■ TASK INSTRUCTIONS ■
Check every line of the data below for the string "includegraphics", and copy the ones that hold it.
========
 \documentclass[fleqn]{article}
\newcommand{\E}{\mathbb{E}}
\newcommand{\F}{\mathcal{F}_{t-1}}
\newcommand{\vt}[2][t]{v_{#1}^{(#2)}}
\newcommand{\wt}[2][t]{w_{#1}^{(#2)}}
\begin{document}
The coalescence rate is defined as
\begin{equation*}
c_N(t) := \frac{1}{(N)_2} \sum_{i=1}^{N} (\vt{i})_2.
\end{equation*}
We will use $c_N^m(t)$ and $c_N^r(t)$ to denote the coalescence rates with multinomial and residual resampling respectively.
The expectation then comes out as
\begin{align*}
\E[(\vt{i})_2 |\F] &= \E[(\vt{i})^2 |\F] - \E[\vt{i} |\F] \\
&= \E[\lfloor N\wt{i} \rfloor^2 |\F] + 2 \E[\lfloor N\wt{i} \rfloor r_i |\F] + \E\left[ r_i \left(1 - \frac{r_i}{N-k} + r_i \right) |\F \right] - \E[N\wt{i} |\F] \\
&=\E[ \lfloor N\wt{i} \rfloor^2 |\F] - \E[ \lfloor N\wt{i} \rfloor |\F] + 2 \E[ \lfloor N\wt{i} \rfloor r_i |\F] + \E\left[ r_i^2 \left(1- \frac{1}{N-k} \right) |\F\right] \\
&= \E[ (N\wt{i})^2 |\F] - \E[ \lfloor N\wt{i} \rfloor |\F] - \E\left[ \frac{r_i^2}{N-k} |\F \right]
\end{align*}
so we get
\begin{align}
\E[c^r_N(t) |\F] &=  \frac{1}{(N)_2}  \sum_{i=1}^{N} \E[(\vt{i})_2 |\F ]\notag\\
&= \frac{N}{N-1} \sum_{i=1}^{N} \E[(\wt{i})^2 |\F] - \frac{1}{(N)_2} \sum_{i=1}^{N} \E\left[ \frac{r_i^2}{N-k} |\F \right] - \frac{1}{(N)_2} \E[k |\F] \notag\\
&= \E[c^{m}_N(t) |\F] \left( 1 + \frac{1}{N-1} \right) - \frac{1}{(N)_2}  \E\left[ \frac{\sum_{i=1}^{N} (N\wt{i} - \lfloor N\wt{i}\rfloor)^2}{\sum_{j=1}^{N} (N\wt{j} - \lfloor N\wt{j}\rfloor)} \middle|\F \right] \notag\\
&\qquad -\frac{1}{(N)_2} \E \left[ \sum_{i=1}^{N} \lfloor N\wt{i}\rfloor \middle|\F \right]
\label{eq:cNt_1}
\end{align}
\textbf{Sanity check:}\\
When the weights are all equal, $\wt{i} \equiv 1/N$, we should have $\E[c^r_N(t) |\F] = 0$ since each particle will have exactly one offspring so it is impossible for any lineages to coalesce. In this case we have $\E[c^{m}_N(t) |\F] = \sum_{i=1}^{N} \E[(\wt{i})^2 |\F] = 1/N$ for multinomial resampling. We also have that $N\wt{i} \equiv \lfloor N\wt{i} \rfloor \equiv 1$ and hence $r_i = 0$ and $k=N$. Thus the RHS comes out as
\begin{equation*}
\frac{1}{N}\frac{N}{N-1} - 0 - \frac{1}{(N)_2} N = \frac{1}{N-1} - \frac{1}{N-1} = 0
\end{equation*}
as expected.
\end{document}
========
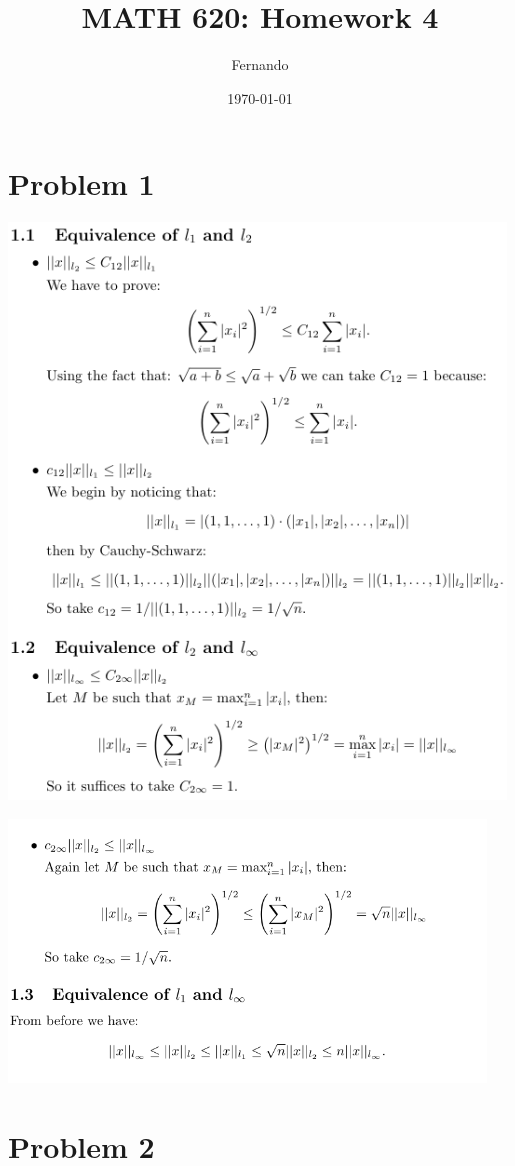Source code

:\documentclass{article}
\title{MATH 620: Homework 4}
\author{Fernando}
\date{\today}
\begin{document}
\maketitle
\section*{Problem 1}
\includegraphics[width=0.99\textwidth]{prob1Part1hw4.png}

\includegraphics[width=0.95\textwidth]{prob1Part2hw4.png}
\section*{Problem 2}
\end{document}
========
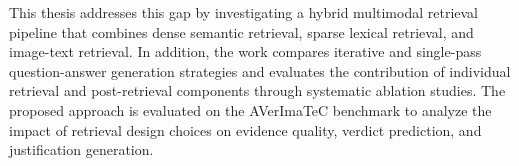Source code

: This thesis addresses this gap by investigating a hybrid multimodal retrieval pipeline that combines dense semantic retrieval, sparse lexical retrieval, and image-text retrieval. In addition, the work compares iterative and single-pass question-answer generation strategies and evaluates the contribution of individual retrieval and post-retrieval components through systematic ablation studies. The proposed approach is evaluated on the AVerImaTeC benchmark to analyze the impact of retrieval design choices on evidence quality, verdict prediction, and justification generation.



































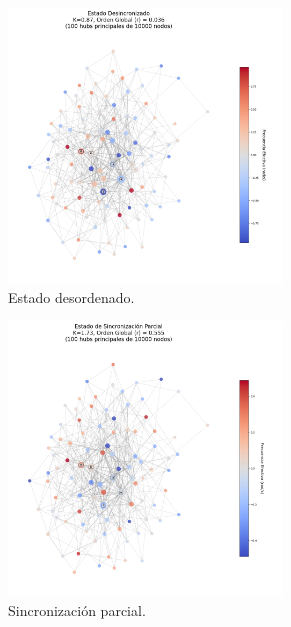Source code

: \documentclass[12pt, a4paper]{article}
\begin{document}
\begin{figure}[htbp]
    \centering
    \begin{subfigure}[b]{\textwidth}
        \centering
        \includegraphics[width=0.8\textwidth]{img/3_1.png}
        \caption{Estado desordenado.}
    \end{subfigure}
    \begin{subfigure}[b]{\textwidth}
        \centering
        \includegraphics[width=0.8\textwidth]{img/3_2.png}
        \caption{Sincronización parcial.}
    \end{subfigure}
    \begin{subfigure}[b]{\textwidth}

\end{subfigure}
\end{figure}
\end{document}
========
■ RESPONSE AREA ■
\includegraphics[width=0.99\textwidth]{prob1Part1hw4.png}
\includegraphics[width=0.95\textwidth]{prob1Part2hw4.png}
        \includegraphics[width=0.8\textwidth]{img/3_1.png}
        \includegraphics[width=0.8\textwidth]{img/3_2.png}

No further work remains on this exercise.